PyPI Intermittent Outages

Incident Report for Python Infrastructure

Postmortem

On August 15th, an Audit Logging feature was added to PyPI which records events when Users and Projects are modified. This feature retains a history of events for Projects indefinitely. Due to a misconfiguration in the way that the feature was implemented, event logs for Projects were being loaded from the database whenever a Project was fetched by the PyPI codebase. This additional load steadily increased as the size of the events table grew until it reached a tipping point causing database queries to spill over to disk, dramatically impacting performance leading to a significant outage.

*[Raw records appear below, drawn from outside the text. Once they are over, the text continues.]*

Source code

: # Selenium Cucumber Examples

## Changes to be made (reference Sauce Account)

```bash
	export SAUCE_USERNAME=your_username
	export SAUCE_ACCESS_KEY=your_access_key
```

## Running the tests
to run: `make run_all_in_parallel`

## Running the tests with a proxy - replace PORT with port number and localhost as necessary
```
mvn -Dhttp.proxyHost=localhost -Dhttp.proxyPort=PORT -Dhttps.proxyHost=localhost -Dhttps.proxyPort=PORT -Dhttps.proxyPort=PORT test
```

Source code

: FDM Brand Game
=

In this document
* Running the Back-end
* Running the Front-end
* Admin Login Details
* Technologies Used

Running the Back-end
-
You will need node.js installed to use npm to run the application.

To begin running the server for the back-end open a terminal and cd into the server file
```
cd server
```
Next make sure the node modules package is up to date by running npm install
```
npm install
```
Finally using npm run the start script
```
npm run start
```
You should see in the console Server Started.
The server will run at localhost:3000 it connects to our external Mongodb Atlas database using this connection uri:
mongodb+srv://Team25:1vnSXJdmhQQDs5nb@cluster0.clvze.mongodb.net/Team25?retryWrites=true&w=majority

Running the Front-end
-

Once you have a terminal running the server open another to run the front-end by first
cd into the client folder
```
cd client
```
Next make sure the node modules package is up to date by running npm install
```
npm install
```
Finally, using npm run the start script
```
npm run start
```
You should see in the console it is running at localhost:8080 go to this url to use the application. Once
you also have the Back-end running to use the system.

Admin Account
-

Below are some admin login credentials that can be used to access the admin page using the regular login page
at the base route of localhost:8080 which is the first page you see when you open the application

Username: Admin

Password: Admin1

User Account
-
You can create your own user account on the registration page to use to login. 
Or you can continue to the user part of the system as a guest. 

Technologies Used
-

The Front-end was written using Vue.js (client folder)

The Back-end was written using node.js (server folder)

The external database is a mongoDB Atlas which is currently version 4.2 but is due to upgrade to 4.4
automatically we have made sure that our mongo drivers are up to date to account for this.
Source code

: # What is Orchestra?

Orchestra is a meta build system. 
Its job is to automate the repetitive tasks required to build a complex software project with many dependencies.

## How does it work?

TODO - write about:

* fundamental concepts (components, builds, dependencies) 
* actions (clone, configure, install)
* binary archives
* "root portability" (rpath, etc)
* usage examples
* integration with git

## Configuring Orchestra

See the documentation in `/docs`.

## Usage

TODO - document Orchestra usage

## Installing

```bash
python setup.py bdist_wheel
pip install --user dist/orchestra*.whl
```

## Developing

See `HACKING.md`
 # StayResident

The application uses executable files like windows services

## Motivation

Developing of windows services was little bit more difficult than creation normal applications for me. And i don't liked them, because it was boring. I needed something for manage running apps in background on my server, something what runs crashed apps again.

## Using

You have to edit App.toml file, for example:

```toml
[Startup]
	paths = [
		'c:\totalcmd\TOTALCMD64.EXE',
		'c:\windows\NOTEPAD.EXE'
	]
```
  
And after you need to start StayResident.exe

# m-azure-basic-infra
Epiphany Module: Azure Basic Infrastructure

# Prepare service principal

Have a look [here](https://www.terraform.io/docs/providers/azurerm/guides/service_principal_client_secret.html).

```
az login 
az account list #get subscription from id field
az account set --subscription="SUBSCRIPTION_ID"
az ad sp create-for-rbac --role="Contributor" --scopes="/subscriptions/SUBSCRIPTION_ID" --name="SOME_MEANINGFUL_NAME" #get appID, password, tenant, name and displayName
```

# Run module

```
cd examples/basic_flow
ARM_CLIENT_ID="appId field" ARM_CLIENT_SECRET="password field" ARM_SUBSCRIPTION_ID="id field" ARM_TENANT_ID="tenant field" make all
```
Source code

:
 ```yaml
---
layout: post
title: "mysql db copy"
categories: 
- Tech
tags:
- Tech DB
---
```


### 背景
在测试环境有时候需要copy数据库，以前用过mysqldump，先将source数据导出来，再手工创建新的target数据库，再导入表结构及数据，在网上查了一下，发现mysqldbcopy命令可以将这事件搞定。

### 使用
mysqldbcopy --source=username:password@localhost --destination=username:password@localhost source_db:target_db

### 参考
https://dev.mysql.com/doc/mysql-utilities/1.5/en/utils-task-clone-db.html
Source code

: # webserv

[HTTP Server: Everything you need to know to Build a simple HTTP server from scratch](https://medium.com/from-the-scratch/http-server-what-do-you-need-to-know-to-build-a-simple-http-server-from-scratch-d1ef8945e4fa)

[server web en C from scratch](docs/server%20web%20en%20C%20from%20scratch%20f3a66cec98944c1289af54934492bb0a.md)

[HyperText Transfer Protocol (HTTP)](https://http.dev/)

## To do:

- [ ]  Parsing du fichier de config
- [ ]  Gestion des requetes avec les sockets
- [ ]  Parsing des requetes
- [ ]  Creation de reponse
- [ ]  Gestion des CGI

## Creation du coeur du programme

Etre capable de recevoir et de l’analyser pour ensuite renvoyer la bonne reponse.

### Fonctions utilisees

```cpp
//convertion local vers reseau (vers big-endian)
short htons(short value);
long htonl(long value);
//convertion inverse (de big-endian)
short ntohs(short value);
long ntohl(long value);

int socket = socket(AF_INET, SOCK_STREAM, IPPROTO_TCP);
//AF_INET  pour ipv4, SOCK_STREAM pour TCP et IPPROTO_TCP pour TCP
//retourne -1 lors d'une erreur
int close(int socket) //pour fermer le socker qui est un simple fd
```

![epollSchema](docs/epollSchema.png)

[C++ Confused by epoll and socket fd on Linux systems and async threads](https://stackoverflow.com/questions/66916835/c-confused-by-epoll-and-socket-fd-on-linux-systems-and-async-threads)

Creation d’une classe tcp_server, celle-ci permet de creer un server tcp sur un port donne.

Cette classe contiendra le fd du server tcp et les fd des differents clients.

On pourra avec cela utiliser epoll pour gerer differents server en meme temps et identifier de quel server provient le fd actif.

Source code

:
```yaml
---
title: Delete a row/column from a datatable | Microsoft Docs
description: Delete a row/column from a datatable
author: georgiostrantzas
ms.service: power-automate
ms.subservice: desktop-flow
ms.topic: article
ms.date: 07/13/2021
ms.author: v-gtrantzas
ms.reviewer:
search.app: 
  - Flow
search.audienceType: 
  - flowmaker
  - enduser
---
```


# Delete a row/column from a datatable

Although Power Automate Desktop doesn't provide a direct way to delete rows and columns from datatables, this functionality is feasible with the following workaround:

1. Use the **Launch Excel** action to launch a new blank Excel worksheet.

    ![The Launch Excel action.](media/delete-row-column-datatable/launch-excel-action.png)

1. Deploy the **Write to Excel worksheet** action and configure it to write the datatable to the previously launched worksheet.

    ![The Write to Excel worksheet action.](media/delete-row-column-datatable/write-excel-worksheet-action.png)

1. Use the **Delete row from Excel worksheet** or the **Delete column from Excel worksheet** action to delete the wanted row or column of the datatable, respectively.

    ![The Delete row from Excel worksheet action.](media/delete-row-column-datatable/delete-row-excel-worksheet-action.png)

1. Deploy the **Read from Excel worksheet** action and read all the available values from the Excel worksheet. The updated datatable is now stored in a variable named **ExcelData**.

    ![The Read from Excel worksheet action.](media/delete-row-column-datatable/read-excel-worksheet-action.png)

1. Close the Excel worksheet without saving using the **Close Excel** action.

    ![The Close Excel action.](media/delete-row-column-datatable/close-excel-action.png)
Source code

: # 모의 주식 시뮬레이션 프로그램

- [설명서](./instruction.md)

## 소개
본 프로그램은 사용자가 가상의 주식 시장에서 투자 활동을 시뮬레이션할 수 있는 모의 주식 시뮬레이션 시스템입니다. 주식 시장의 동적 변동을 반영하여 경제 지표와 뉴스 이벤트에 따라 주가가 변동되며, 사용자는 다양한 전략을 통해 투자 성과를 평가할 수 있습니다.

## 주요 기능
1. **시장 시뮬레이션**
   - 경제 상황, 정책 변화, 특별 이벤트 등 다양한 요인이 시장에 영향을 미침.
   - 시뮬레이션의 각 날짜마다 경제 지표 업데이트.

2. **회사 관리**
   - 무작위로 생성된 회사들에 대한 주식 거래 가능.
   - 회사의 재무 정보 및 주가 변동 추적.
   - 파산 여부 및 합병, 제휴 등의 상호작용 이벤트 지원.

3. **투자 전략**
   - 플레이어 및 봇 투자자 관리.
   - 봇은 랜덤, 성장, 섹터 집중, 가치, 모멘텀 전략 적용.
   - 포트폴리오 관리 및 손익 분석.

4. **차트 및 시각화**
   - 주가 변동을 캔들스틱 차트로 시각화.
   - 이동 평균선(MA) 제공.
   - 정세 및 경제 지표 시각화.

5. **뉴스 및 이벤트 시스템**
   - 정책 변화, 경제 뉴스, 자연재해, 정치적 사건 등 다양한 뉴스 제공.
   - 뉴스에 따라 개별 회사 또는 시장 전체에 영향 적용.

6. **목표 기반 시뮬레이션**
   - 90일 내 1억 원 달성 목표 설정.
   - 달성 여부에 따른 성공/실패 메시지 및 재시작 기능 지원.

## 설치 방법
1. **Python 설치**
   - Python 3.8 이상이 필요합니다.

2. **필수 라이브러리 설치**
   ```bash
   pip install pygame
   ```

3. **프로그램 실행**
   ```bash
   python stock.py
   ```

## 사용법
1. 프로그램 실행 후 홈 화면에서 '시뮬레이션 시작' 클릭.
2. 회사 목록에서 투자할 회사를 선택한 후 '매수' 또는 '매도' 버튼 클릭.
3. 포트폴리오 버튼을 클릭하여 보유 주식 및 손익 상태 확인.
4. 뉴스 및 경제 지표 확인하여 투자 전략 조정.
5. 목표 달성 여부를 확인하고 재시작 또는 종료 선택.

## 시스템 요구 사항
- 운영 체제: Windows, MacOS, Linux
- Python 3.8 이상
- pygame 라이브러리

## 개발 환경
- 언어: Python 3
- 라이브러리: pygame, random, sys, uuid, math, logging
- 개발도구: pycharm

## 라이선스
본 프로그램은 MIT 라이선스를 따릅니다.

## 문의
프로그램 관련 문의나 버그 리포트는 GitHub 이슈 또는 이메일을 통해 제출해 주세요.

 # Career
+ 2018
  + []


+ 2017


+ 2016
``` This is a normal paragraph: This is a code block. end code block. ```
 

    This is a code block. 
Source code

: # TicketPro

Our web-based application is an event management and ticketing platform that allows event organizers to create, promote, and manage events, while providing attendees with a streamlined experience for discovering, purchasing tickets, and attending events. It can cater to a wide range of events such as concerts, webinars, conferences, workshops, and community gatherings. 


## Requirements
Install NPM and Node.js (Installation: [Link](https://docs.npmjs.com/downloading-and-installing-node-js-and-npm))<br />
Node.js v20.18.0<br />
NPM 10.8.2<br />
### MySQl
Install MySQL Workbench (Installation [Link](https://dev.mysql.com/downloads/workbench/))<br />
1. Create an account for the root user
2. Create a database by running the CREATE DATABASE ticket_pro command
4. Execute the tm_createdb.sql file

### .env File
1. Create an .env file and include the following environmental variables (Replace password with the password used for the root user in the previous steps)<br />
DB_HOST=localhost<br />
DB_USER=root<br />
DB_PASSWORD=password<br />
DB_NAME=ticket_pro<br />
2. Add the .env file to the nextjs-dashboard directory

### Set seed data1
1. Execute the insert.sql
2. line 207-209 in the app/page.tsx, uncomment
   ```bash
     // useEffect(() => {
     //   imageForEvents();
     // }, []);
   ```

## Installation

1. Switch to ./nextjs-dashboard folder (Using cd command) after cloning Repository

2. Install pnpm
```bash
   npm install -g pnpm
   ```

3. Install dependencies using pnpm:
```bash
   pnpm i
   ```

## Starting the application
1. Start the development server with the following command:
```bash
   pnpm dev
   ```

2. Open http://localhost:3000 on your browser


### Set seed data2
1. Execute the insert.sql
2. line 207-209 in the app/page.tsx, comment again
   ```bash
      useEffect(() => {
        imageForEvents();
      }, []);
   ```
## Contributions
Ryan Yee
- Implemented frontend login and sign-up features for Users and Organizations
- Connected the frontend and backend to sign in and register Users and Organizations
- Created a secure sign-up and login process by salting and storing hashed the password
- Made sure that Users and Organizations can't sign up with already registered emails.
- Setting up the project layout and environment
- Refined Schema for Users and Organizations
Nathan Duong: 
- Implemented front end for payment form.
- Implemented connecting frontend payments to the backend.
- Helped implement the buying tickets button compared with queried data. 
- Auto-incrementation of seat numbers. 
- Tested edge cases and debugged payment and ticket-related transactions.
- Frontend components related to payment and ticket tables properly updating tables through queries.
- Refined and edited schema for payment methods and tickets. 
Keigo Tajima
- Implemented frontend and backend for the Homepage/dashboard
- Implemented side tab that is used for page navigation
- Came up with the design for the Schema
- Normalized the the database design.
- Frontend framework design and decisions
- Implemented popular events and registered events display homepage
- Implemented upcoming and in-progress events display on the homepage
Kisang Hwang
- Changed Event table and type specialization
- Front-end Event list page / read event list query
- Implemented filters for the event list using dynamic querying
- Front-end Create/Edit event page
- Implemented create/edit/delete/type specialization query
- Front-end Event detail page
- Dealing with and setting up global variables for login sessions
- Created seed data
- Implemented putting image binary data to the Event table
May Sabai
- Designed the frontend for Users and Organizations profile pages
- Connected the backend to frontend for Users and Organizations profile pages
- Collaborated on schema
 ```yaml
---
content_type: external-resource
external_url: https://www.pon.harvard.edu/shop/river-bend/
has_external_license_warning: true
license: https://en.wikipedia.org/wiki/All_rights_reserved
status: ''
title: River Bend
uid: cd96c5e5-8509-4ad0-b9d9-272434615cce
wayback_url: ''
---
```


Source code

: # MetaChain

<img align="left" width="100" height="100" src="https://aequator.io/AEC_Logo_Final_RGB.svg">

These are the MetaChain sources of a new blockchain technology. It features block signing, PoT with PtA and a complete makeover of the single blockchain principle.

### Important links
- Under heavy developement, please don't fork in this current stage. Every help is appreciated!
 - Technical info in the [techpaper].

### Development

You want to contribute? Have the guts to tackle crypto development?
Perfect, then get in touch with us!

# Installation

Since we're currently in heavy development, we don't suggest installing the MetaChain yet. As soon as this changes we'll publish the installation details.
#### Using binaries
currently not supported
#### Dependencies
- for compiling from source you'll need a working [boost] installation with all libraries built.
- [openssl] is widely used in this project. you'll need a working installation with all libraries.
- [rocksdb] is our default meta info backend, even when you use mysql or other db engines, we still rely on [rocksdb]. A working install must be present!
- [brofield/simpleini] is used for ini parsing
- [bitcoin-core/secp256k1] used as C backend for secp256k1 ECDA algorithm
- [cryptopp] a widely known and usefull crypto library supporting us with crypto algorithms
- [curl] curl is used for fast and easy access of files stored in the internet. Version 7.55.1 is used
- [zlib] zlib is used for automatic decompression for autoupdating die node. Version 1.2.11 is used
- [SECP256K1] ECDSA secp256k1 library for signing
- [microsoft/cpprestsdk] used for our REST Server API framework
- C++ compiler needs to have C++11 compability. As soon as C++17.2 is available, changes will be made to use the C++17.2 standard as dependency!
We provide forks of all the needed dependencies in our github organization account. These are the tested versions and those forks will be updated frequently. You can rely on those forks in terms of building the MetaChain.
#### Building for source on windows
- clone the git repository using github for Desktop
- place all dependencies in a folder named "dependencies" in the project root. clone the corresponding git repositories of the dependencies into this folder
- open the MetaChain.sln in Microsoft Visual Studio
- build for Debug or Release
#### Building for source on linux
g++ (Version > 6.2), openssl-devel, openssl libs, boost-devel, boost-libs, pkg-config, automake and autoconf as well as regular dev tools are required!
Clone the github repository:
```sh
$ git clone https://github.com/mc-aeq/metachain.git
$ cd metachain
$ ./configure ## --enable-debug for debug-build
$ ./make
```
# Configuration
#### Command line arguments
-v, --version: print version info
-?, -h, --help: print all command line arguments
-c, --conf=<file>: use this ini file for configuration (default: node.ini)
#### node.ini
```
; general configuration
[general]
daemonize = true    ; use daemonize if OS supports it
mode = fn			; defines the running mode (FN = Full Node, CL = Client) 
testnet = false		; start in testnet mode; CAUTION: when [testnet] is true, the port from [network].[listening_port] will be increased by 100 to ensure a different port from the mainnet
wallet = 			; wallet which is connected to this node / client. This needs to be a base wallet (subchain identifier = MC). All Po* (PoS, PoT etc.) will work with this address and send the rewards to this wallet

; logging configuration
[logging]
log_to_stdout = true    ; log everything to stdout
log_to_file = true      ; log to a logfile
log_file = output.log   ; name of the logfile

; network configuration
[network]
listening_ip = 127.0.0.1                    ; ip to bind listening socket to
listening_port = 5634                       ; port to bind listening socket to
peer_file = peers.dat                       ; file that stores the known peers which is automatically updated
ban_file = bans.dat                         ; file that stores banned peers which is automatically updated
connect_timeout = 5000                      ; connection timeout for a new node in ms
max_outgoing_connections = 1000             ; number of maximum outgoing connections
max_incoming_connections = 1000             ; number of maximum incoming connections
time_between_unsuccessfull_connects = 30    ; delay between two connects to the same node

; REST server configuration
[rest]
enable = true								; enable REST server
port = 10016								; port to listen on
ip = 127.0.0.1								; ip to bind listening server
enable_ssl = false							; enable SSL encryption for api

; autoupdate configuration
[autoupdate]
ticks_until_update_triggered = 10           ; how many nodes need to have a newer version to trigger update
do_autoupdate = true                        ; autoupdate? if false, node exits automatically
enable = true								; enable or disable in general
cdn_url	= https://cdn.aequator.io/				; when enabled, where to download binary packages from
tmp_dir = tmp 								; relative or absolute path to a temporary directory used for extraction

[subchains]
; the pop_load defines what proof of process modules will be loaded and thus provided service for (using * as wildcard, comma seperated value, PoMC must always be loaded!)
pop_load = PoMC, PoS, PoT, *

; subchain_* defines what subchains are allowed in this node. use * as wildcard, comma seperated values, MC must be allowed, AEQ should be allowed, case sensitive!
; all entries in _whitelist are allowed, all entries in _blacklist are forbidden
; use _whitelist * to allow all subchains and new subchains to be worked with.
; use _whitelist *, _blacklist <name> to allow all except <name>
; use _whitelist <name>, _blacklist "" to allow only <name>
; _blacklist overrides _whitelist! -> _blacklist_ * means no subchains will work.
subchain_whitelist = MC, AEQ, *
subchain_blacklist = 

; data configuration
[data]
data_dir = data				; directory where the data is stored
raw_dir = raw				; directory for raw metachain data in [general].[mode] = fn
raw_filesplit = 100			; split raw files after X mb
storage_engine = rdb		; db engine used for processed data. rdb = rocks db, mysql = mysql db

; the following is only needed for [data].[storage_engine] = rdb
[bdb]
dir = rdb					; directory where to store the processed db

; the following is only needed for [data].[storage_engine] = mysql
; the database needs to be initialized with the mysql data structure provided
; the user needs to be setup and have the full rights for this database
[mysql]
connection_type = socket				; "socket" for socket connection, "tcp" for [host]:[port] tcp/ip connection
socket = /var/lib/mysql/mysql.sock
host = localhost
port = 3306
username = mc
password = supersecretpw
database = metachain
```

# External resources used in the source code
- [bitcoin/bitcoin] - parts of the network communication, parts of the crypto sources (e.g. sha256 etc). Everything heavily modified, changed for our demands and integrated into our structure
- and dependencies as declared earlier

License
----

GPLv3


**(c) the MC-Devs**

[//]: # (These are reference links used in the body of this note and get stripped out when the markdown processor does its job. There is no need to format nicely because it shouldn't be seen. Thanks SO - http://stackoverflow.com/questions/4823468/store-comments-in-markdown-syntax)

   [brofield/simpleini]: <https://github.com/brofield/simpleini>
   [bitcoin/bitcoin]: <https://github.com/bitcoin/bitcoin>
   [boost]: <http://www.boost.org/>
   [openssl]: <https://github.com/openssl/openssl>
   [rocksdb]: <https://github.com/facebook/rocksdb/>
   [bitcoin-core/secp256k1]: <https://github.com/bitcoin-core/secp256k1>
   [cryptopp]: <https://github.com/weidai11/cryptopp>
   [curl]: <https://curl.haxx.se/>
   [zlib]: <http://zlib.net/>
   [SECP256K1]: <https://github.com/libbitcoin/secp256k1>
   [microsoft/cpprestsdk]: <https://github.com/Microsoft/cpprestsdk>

This was resolved by ensuring that the Audit Log events are only loaded from the database when necessary for display to users and administrators. Database load and application response times quickly dropped to levels similar to before the feature was shipped.

Posted 5 years ago. Oct 22, 2019 - 13:30 UTC

Resolved

This incident has been resolved.
Posted 5 years ago. Oct 22, 2019 - 13:16 UTC

Monitoring

Our attempt to resolve the performance issues has significantly improved response times. We are monitoring to ensure stability.
Posted 5 years ago. Oct 22, 2019 - 13:08 UTC

Update

We've identified an issue that may have been degrading PyPI performance and have begun to deploy a change to address it.
Posted 5 years ago. Oct 22, 2019 - 12:53 UTC

Investigating

We are currently investigating this issue.
Posted 5 years ago. Oct 22, 2019 - 12:22 UTC
This incident affected: PyPI (pypi.org - CDN).